To ease manufacturing and lower costs the minimal track width is selected to equal $8 \text{mil}$. A maximal current is therefore obtained: $$ I_{8mil} \approx 750mil $$

A class of tracks carrying up to $I = 3A$ is desired and the minimal track width is approximately: $$ w_{3A} \approx 50mil \implies I_{50mil} \approx 3A $$

For currents up to $I = 12.5A$ the calculated track width is equal to: $$ w_{12.5A} \approx 400mil \implies I_{400mil} \approx 12.5A $$ The track can also be split up on the top and bottom layer for THT mounted connectors to allow for connection at terminal blocks with a pitch of $5.08 mm = 200mil$. A copper pour is preferred for the tracks of this class.

For currents up to $I = 25A$ the calculated track width is equal to: $$ w_{25A} \approx 800mil \implies I_{800mil} \approx 25A $$ The track can also be split up on the top and bottom layer for THT mounted connectors to allow for connection at terminal blocks with a pitch of $5.08 mm = 200mil$. A copper pour is preferred for the tracks of this class.
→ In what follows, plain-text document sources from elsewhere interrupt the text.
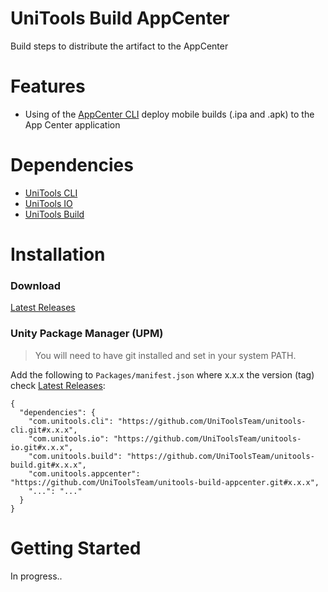 # UniTools Build AppCenter
Build steps to distribute the artifact to the AppCenter

# Features
- Using of the [AppCenter CLI](https://docs.microsoft.com/en-us/appcenter/cli/) deploy mobile builds (.ipa and .apk) to the App Center application

# Dependencies
- [UniTools CLI](https://github.com/UniToolsTeam/unitools-cli)
- [UniTools IO](https://github.com/UniToolsTeam/unitools-io)
- [UniTools Build](https://github.com/UniToolsTeam/unitools-build)

# Installation

### Download
[Latest Releases](../../releases/latest)

### Unity Package Manager (UPM)

> You will need to have git installed and set in your system PATH.

Add the following to `Packages/manifest.json` where x.x.x the version (tag) check [Latest Releases](../../releases/latest):

```
{
  "dependencies": {
    "com.unitools.cli": "https://github.com/UniToolsTeam/unitools-cli.git#x.x.x",
    "com.unitools.io": "https://github.com/UniToolsTeam/unitools-io.git#x.x.x",
    "com.unitools.build": "https://github.com/UniToolsTeam/unitools-build.git#x.x.x",
    "com.unitools.appcenter": "https://github.com/UniToolsTeam/unitools-build-appcenter.git#x.x.x",
    "...": "..."
  }
}
```

# Getting Started
In progress..
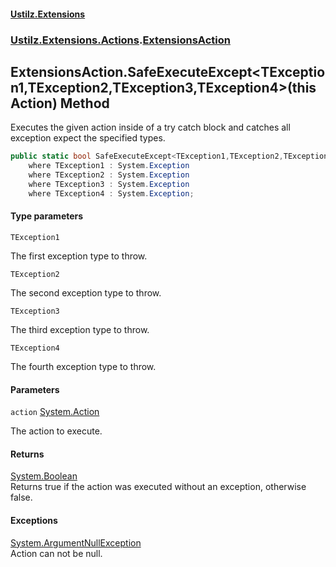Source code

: #### [Ustilz.Extensions](index.md 'index')
### [Ustilz.Extensions.Actions](Ustilz.Extensions.Actions.md 'Ustilz.Extensions.Actions').[ExtensionsAction](Ustilz.Extensions.Actions.ExtensionsAction.md 'Ustilz.Extensions.Actions.ExtensionsAction')

## ExtensionsAction.SafeExecuteExcept<TException1,TException2,TException3,TException4>(this Action) Method

Executes the given action inside of a try catch block and catches all exception expect the specified types.

```csharp
public static bool SafeExecuteExcept<TException1,TException2,TException3,TException4>(this System.Action action)
    where TException1 : System.Exception
    where TException2 : System.Exception
    where TException3 : System.Exception
    where TException4 : System.Exception;
```
#### Type parameters

<a name='Ustilz.Extensions.Actions.ExtensionsAction.SafeExecuteExcept_TException1,TException2,TException3,TException4_(thisSystem.Action).TException1'></a>

`TException1`

The first exception type to throw.

<a name='Ustilz.Extensions.Actions.ExtensionsAction.SafeExecuteExcept_TException1,TException2,TException3,TException4_(thisSystem.Action).TException2'></a>

`TException2`

The second exception type to throw.

<a name='Ustilz.Extensions.Actions.ExtensionsAction.SafeExecuteExcept_TException1,TException2,TException3,TException4_(thisSystem.Action).TException3'></a>

`TException3`

The third exception type to throw.

<a name='Ustilz.Extensions.Actions.ExtensionsAction.SafeExecuteExcept_TException1,TException2,TException3,TException4_(thisSystem.Action).TException4'></a>

`TException4`

The fourth exception type to throw.
#### Parameters

<a name='Ustilz.Extensions.Actions.ExtensionsAction.SafeExecuteExcept_TException1,TException2,TException3,TException4_(thisSystem.Action).action'></a>

`action` [System.Action](https://docs.microsoft.com/en-us/dotnet/api/System.Action 'System.Action')

The action to execute.

#### Returns
[System.Boolean](https://docs.microsoft.com/en-us/dotnet/api/System.Boolean 'System.Boolean')  
Returns true if the action was executed without an exception, otherwise false.

#### Exceptions

[System.ArgumentNullException](https://docs.microsoft.com/en-us/dotnet/api/System.ArgumentNullException 'System.ArgumentNullException')  
Action can not be null.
A track width of $200mil$ on top and bottom layer will give an approximate temperature rise of $30 K$ and is acceptable for connection to terminal blocks, but copper pours should be preferred when possible.

Terminal Block Connection

A copper fill under terminal blocks may reduce the track width from $200mil$ to $192mil$ to allow for adequate clearance spacing to adjacent tracks.

Vias

Keeping PCB manufacturing costs low can be achieved by using standard sized vias as per manufacturer requirement. A standard size acceptable for most manufacturers "simple"/"economical" pcb quotes is: $$ d_{via,drill} = 0.3mm \land d_{via,copper} = 0.5mm $$ Micro-Vias should be avoided to keep manufacturing costs low.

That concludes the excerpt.